→ Instructions for the task
Locate, in the data below, the line that contains "economic territory during" and the line that contains "they enter GNDI, not"; reproduce exactly those two lines and every line between them, nothing more.

→ Saved entries

....

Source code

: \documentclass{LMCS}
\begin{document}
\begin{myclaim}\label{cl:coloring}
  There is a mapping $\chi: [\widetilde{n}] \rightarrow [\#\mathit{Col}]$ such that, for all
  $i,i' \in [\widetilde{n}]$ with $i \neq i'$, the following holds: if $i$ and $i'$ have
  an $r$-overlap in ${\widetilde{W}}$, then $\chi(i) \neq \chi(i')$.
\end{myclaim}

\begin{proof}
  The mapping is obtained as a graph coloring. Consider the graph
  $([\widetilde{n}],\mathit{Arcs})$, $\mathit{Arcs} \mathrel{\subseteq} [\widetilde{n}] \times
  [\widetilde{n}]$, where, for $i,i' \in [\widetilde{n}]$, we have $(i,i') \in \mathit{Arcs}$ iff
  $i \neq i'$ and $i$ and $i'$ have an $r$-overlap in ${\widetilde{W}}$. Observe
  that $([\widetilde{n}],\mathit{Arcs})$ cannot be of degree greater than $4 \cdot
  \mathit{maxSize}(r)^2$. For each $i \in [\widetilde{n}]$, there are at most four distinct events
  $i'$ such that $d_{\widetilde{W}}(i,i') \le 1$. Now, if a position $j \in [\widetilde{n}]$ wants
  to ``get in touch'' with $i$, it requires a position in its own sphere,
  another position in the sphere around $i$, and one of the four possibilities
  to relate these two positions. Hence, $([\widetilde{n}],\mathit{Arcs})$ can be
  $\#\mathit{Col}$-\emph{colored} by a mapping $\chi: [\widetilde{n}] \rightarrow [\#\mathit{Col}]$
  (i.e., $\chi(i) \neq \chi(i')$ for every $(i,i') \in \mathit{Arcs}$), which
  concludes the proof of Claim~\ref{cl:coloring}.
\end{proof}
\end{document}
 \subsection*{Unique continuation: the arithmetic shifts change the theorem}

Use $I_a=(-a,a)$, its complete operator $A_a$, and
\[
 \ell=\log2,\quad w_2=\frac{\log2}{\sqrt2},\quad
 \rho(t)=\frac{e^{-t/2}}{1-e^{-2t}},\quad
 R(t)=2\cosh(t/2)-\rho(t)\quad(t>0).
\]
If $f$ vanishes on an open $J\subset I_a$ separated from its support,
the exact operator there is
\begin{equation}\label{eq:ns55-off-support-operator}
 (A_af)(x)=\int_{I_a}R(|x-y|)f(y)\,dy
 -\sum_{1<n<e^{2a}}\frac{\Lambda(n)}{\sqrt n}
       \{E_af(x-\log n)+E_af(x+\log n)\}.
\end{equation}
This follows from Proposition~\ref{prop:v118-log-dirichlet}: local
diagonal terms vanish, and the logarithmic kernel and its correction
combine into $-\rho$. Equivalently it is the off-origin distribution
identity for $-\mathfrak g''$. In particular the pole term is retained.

....

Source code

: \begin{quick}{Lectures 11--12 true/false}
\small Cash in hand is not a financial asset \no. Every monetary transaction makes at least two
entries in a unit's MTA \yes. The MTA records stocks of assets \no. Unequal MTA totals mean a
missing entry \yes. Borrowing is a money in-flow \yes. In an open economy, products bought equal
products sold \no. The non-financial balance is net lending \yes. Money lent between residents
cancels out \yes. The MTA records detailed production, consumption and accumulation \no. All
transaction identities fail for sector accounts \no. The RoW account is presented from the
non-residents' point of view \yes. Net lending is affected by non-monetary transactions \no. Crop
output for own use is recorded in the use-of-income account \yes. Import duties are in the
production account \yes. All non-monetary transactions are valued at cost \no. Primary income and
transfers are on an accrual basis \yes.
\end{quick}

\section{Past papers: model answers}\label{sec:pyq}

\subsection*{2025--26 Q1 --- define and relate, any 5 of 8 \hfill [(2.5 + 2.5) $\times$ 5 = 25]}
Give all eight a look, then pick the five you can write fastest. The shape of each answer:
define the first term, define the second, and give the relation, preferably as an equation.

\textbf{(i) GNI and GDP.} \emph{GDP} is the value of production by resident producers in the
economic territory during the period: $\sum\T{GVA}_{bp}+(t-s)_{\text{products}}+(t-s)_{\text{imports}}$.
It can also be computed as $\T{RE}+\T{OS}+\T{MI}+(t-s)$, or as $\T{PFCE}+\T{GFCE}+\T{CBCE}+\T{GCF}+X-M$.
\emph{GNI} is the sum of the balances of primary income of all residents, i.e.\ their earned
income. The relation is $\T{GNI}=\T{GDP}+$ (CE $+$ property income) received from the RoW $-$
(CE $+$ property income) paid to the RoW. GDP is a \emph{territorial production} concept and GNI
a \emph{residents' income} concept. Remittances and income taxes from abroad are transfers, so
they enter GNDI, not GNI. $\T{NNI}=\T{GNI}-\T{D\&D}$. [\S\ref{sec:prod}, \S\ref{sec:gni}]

....

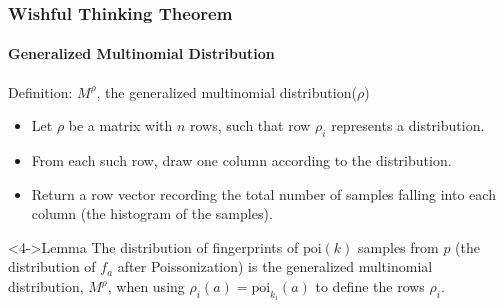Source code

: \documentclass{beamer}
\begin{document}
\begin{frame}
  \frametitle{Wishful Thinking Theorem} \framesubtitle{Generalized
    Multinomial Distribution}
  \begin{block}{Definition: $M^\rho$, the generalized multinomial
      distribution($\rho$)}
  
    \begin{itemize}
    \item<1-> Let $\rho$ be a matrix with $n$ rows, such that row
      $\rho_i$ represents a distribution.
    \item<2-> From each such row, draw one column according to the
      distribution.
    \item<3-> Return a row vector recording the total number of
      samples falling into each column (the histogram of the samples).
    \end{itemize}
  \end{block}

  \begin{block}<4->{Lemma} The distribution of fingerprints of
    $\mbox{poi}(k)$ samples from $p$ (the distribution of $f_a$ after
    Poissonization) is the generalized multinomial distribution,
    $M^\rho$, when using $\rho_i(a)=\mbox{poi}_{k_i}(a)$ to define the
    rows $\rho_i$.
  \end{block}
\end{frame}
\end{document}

....

→ Exercise output
economic territory during the period: $\sum\T{GVA}_{bp}+(t-s)_{\text{products}}+(t-s)_{\text{imports}}$.
It can also be computed as $\T{RE}+\T{OS}+\T{MI}+(t-s)$, or as $\T{PFCE}+\T{GFCE}+\T{CBCE}+\T{GCF}+X-M$.
\emph{GNI} is the sum of the balances of primary income of all residents, i.e.\ their earned
income. The relation is $\T{GNI}=\T{GDP}+$ (CE $+$ property income) received from the RoW $-$
(CE $+$ property income) paid to the RoW. GDP is a \emph{territorial production} concept and GNI
a \emph{residents' income} concept. Remittances and income taxes from abroad are transfers, so
they enter GNDI, not GNI. $\T{NNI}=\T{GNI}-\T{D\&D}$. [\S\ref{sec:prod}, \S\ref{sec:gni}]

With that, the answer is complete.